Baalbec and Lebanon.
Departure from Damascus—The Fountains of the Pharpar—Pass of the Anti-Lebanon—Adventure with the Druses—The Range of Lebanon—The Demon of Hasheesh departs—Impressions of Baalbec—The Temple of the Sun—Titanic Masonry—The Ruined Mosque—Camp on Lebanon—Rascality of the Guide—The Summit of Lebanon—The Sacred Cedars—The Christians of Lebanon—An Afternoon in Eden—Rugged Travel—We Reach the Coast—Return to Beyrout.
“Peor and Baaelim
Forsake their temples dim.”
“The cedars wave on Lebanon,
But Judah’s statelier maids are gone.”
Beyrout, Thursday, May 27, 1852.
After a stay of eight days in Damascus, we called our men, Dervish and Mustapha, again into requisition, loaded our enthusiastic mules, and mounted our despairing horses. There were two other parties on the way to Baalbec—an English gentleman and lady, and a solitary Englishman, so that our united forces made an imposing caravan. There is always a custom-house examination, not on entering, but on issuing from an Oriental city, but travellers can avoid it by procuring the company of a Consular Janissary as far as the gate. Mr. Wood, the British Consul, lent us one of his officers for the occasion, whom we found waiting, outside of the wall, to receive his private fee for the service. We mounted the long, barren hill west of the plain, and at the summit, near the tomb of a Moslem shekh, turned to take a last long look at the bowery plain, and the minarets of the city, glittering through the blue morning vapor.
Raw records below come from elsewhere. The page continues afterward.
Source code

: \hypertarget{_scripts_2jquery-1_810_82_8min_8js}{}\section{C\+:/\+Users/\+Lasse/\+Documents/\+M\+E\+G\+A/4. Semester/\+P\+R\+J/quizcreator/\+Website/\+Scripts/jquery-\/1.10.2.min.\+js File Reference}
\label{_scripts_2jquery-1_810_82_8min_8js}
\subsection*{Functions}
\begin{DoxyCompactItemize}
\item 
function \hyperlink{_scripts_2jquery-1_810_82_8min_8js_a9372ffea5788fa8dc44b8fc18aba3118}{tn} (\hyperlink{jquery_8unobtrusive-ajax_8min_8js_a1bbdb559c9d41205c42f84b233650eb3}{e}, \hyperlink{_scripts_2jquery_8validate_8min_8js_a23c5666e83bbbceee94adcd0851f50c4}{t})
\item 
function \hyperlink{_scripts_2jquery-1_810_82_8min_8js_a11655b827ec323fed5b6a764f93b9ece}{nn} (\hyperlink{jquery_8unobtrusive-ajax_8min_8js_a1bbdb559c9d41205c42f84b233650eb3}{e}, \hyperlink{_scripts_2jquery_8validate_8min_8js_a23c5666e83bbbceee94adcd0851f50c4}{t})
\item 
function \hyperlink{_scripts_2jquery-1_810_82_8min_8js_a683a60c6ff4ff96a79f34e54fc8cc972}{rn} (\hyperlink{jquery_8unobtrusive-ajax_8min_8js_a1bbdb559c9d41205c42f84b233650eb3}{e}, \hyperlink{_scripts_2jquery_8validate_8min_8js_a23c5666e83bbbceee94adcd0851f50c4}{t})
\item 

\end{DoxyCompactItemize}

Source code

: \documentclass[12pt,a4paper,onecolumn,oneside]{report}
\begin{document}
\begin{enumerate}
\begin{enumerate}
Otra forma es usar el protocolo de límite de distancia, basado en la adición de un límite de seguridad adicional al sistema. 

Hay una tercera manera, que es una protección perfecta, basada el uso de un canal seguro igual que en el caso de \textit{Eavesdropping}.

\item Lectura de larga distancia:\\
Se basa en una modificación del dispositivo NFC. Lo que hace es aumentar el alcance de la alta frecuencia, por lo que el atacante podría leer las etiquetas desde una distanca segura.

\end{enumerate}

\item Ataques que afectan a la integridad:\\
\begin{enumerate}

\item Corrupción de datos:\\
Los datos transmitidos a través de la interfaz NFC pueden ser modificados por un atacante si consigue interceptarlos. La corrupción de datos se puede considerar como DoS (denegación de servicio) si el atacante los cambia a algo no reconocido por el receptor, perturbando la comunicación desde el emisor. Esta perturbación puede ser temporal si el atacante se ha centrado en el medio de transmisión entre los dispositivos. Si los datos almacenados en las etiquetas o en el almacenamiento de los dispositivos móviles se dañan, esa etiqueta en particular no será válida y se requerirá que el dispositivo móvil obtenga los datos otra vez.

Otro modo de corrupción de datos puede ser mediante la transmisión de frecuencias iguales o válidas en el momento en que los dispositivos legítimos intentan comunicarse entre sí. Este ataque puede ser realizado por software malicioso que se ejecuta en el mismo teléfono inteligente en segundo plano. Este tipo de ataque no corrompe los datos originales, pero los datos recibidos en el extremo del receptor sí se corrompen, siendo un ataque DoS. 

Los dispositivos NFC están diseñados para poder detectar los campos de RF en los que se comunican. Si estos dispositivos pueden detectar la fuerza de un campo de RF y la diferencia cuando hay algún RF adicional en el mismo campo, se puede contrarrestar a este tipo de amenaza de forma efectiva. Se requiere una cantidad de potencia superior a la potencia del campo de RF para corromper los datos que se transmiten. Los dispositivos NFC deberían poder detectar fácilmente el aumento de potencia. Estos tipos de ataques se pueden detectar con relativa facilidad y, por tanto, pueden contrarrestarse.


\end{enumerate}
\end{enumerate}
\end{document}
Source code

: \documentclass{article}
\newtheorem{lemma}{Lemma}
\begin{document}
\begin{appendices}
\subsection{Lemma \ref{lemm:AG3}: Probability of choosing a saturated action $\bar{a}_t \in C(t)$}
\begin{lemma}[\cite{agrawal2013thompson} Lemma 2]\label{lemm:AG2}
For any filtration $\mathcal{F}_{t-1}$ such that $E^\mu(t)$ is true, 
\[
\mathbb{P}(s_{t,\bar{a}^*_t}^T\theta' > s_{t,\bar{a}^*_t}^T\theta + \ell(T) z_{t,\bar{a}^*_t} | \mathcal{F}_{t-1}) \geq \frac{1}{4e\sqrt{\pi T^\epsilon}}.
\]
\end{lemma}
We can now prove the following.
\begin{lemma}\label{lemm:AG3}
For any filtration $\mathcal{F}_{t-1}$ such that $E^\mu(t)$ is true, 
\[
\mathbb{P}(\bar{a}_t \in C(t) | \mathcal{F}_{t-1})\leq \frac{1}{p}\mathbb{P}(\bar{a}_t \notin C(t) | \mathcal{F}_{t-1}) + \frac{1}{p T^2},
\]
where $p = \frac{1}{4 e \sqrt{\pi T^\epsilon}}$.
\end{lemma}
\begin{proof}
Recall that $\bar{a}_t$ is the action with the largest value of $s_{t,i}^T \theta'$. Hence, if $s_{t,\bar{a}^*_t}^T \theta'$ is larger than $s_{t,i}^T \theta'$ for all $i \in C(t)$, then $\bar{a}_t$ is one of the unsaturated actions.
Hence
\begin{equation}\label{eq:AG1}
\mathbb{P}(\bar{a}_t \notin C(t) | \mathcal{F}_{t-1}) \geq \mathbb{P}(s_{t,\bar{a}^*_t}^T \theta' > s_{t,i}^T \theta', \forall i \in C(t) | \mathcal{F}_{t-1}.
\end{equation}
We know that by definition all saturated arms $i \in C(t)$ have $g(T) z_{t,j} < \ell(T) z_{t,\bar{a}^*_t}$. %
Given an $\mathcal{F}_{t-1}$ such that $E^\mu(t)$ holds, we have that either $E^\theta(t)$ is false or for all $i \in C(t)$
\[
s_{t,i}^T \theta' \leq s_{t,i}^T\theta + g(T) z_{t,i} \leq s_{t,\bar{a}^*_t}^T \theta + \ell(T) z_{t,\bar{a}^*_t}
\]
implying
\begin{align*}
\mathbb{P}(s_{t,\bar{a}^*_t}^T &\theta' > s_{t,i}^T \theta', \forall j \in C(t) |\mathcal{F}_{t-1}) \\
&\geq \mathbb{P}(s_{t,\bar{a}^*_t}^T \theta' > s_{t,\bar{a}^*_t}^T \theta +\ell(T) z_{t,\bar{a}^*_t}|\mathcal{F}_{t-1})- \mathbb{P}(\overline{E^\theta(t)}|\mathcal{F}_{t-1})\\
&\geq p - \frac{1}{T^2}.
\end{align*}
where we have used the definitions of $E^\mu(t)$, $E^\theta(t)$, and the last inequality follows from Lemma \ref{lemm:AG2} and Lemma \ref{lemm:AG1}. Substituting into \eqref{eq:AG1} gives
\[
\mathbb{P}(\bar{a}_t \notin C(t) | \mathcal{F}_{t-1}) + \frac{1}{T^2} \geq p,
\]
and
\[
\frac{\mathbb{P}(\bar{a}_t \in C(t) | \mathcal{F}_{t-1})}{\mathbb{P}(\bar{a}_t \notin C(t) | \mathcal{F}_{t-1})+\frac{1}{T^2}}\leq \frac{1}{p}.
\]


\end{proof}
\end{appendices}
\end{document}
A few paces further on the rocky road, a different scene presented itself to us. There lay, to the westward, a long stretch of naked yellow mountains, basking in the hot glare of the sun, and through the centre, deep down in the heart of the arid landscape, a winding line of living green showed the course of the Barrada. We followed the river, until the path reached an impassable gorge, which occasioned a detour of two or three hours. We then descended to the bed of the dell, where the vegetation, owing to the radiated heat from the mountains and the fertilizing stimulus of the water below, was even richer than on the plain of Damascus. The trees were plethoric with an overplus of life. The boughs of the mulberries were weighed down with the burden of the leaves; pomegranates were in a violent eruption of blossoms; and the foliage of the fig and poplar was of so deep a hue that it shone black in the sun.